Entries taken from a collection:
_ _ _

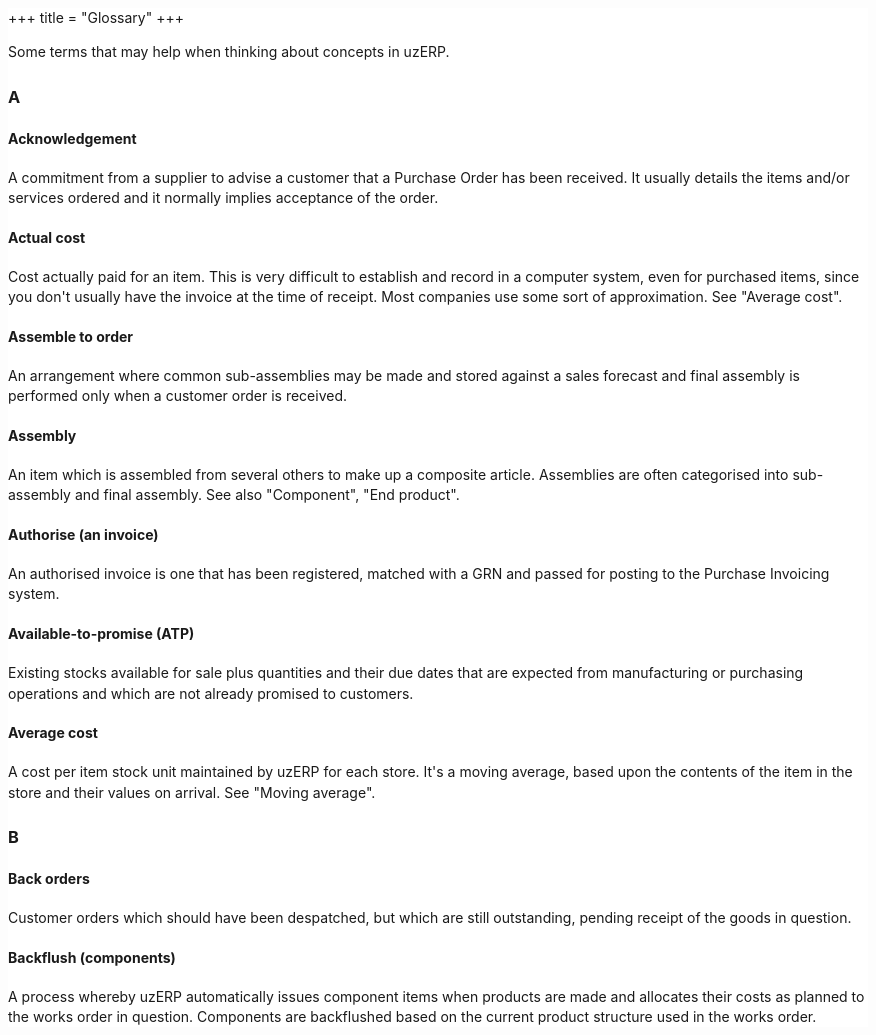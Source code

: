 +++
title = "Glossary"
+++

Some terms that may help when thinking about concepts in uzERP.

### A

#### Acknowledgement

A commitment from a supplier to advise a customer that a Purchase Order has been received. It usually details the items and/or services ordered and it normally implies acceptance of the order.

#### Actual cost

Cost actually paid for an item.  This is very difficult to establish and record in a computer system, even for purchased items, since you don't usually have the invoice at the time of receipt.  Most companies use some sort of approximation.  See "Average cost".

#### Assemble to order

An arrangement where common sub-assemblies may be made and stored against a sales forecast and final assembly is performed only when a customer order is received.

#### Assembly

An item which is assembled from several others to make up a composite article.  Assemblies are often categorised into sub-assembly and final assembly.  See also "Component", "End product".

#### Authorise (an invoice)

An authorised invoice is one that has been registered, matched with a GRN and passed for posting to the Purchase Invoicing system.

#### Available-to-promise (ATP)

Existing stocks available for sale plus quantities and their due dates that are expected from manufacturing or purchasing operations and which are not already promised to customers.

#### Average cost

A cost per item stock unit maintained by uzERP for each store.  It's a moving average, based upon the contents of the item in the store and their values on arrival.  See "Moving average".

### B

#### Back orders

Customer orders which should have been despatched, but which are still outstanding, pending receipt of the goods in question.

#### Backflush (components)

A process whereby uzERP automatically issues component items when products are made and allocates their costs as planned to the works order in question. Components are backflushed based on the current product structure used in the works order.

_ _ _

- [EXERCISE INSTRUCTIONS] Once the line with "#### Assemble to order" is found, write out that line and every one after it through the last line of the records, exactly and with nothing else.

- [ANSWER]
#### Assemble to order

An arrangement where common sub-assemblies may be made and stored against a sales forecast and final assembly is performed only when a customer order is received.

#### Assembly

An item which is assembled from several others to make up a composite article.  Assemblies are often categorised into sub-assembly and final assembly.  See also "Component", "End product".

#### Authorise (an invoice)

An authorised invoice is one that has been registered, matched with a GRN and passed for posting to the Purchase Invoicing system.

#### Available-to-promise (ATP)

Existing stocks available for sale plus quantities and their due dates that are expected from manufacturing or purchasing operations and which are not already promised to customers.

#### Average cost

A cost per item stock unit maintained by uzERP for each store.  It's a moving average, based upon the contents of the item in the store and their values on arrival.  See "Moving average".

### B

#### Back orders

Customer orders which should have been despatched, but which are still outstanding, pending receipt of the goods in question.

#### Backflush (components)

A process whereby uzERP automatically issues component items when products are made and allocates their costs as planned to the works order in question. Components are backflushed based on the current product structure used in the works order.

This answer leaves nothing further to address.